The way ahead “depends on Mozambican authorities… Portugal is a partner that is called to cooperate when necessary”.

But as to possible credit lines to help nationals rebuild shattered lives, there is “a good possibility” of this being created, as much as the contracting of more boots on the ground, to arrive by the weekend.

Elsewhere, at least 14 of the 30 Portuguese initially registered as ‘missing’ have been located alive and ‘as well as can be expected’ in what the International Red Cross has already described as “the worst crisis of its kind” ever to have hit Mozambique”.

Tropical cyclone Idai struck the country just over a week ago, creating widespread flooding and affecting the neighbouring countries of Malawi and Zimbabwe.

Thousands of people are still desperate for help, with many hundreds known to have died.

Portuguese crocodile breeder among dissatisfied nationals

In the horrors of the last week, rumours have not helped – particularly the story that the 27,000 crocodiles kept by one Portuguese businessman had ‘escaped’ and been left to their own devices.

This was ‘not true’, the breeder himself has assured Portuguese reporters.

But issues of how to cope with livestock in this developing crisis are not getting any easier.

One cattle farmer, for example, has managed to save many of his animals by moving them to high ground near a railway line.

Now, the problem is what to do when/ if a train comes along.

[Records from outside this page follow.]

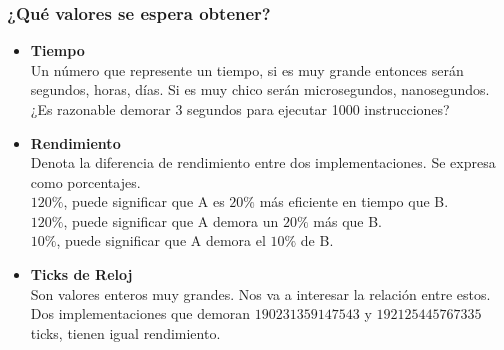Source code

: \documentclass[aspectratio=169]{beamer}
\begin{document}
\begin{frame}[fragile]
    \frametitle{ \vspace{-1cm} \flushright \colorbox{verdeuca}{ \small \textcolor{white}{ \footnotesize \secname } }\\
    ¿Qué valores se espera obtener?}
    \begin{itemize}
     \item \Large \textbf{Tiempo} \normalsize \\
     Un número que represente un tiempo, si es muy grande entonces serán segundos, horas, días.
     Si es muy chico serán microsegundos, nanosegundos.\\
     \footnotesize \textcolor{black!50}{¿Es razonable demorar 3 segundos para ejecutar 1000 instrucciones?}
     \vskip 10pt \pause
     \item \Large \textbf{Rendimiento} \normalsize \\
     Denota la diferencia de rendimiento entre dos implementaciones. Se expresa como porcentajes.\\
     \footnotesize \textcolor{black!50}{$120\%$, puede significar que A es $20\%$ más eficiente en tiempo que B.}\\
     \footnotesize \textcolor{black!50}{$120\%$, puede significar que A demora un $20\%$ más que B.}\\
     \footnotesize \textcolor{black!50}{$10\%$, puede significar que A demora el $10\%$ de B.}
     \vskip 10pt \pause
     \item \Large \textbf{Ticks de Reloj} \normalsize \\
     Son valores enteros muy grandes. Nos va a interesar la relación entre estos.\\
     \footnotesize \textcolor{black!50}{Dos implementaciones que demoran $190231359147543$ y $192125445767335$ ticks, tienen igual rendimiento.}
    \end{itemize}
\end{frame}
\end{document}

The farmer has threatened to get his men to ‘cut the lines with metal cutters’ unless the Portuguese government steps in to broker a solution.

One ‘good piece of news’ came yesterday when the EU’s head of diplomacy Federica Mogherini assured prime minister António Costa that the EU is totally mobilised to step in and provide help.
International aid is flooding in from many other quarters, including €21 million said to have been pledged by the United Kingdom.